Notinhas, impressões pessoais e curiosidades do mundo da tecnologia.


Acompanho com apreensão os desdobramentos da crise do novo coronavírus no Brasil. Há indícios de sobra de que esse evento terá implicações profundas em nossas vidas. É a crise que definirá nossa geração [El País].

Em situações como essa, todo o resto parece perder importância. Não é diferente comigo ou com o Manual do Usuário. Há duas semanas tenho incluído nesta newsletter notícias, orientações e alertas relacionadas à crise. Na de hoje, dado o agravamento da crise no cenário brasileiro, aumentei a atenção ao tema. Casos excepcionais pedem medidas excepcionais. É o de agora.

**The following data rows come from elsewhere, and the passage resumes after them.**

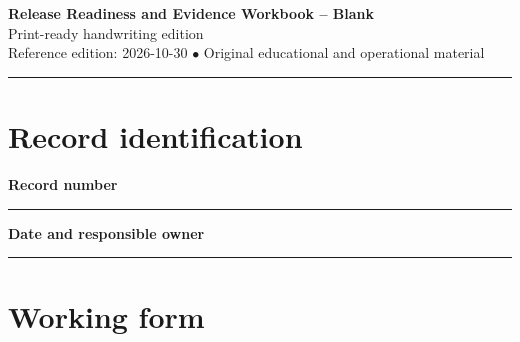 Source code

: \documentclass[10pt,letterpaper]{article}
\begin{document}
\begin{center}
{\LARGE\bfseries\color{cdblue}Release Readiness and Evidence Workbook -- Blank}\\[7pt]
{\large Print-ready handwriting edition}\\[6pt]
{\small Reference edition: 2026-10-30 $\bullet$ Original educational and operational material}
\end{center}
\noindent\color{cdblue}\rule{\linewidth}{1.2pt}\color{black}
\vspace{0.4em}
\section{Record identification}
\textbf{Record number}\par
\noindent\rule{\linewidth}{0.35pt}\par\vspace{0.7em}
\textbf{Date and responsible owner}\par
\noindent\rule{\linewidth}{0.35pt}\par\vspace{0.7em}

\section{Working form}
\end{document}
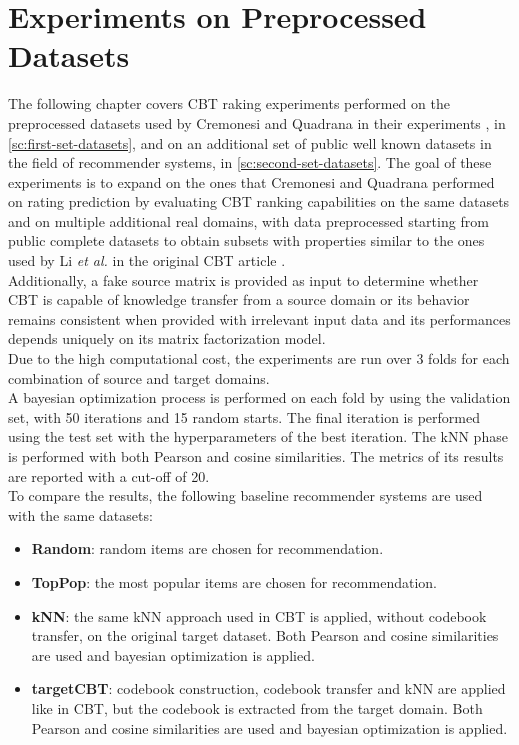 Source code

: \chapter{Experiments on Preprocessed Datasets}
\label{ch:experiments-preprocessed}

The following chapter covers CBT raking experiments performed on the preprocessed datasets used by Cremonesi and Quadrana in their experiments \cite{10.1145/2645710.2645769}, in \autoref{sc:first-set-datasets}, and on an additional set of public well known datasets in the field of recommender systems, in \autoref{sc:second-set-datasets}. The goal of these experiments is to expand on the ones that Cremonesi and Quadrana performed on rating prediction by evaluating CBT ranking capabilities on the same datasets and on multiple additional real domains, with data preprocessed starting from public complete datasets to obtain subsets with properties similar to the ones used by Li \textit{et al.} in the original CBT article \cite{10.5555/1661445.1661773}.\\
Additionally, a fake source matrix is provided as input to determine whether CBT is capable of knowledge transfer from a source domain or its behavior remains consistent when provided with irrelevant input data and its performances depends uniquely on its matrix factorization model.\\
Due to the high computational cost, the experiments are run over 3 folds for each combination of source and target domains.\\
A bayesian optimization process is performed on each fold by using the validation set, with 50 iterations and 15 random starts. The final iteration is performed using the test set with the hyperparameters of the best iteration. The kNN phase is performed with both Pearson and cosine similarities. The metrics of its results are reported with a cut-off of 20.\\
To compare the results, the following baseline recommender systems are used with the same datasets:
\begin{itemize}
\item \textbf{Random}: random items are chosen for recommendation.
\item \textbf{TopPop}: the most popular items are chosen for recommendation.
\item \textbf{kNN}: the same kNN approach used in CBT is applied, without codebook transfer, on the original target dataset. Both Pearson and cosine similarities are used and bayesian optimization is applied.
\item \textbf{targetCBT}: codebook construction, codebook transfer and kNN are applied like in CBT, but the codebook is extracted from the target domain. Both Pearson and cosine similarities are used and bayesian optimization is applied.
\end{itemize}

Um aspecto importantíssimo durante a crise — cujo período crítico, segundo o ministro da Saúde, deverá durar de quatro a cinco meses[Valor] — é preservar a sanidade. Distrair-se um pouco, a fim de evitar o consumo ininterrupto de notícias sobre a pandemia, ajuda. Esta newsletter também traz algumas sugestões nesse sentido.


Informação confiável: onde encontrar

Informação é essencial neste momento. Se antigamente o problema era a falta dela, hoje é o excesso que se apresenta como obstáculo. Em grupos de WhatsApp, principalmente, a profusão de áudios, vídeos e mensagens alarmistas e/ou sem fonte é enorme. Por isso, é bom ter uma lista de fontes e referências confiáveis a recorrer quando as dúvidas surgirem. (Elas não são à prova de falhas, mas têm histórico e um compromisso maior que mensagens sem autoria em apps de mensagens e redes sociais.) Abaixo, uma lista não exaustiva:

  • O app do SUS específico do coronavírus (Android, iOS). Ele traz informações básicas da doença, notícias atualizadas do Ministério da Saúde, um teste simples de auto-diagnóstico e mapa das unidades básicas.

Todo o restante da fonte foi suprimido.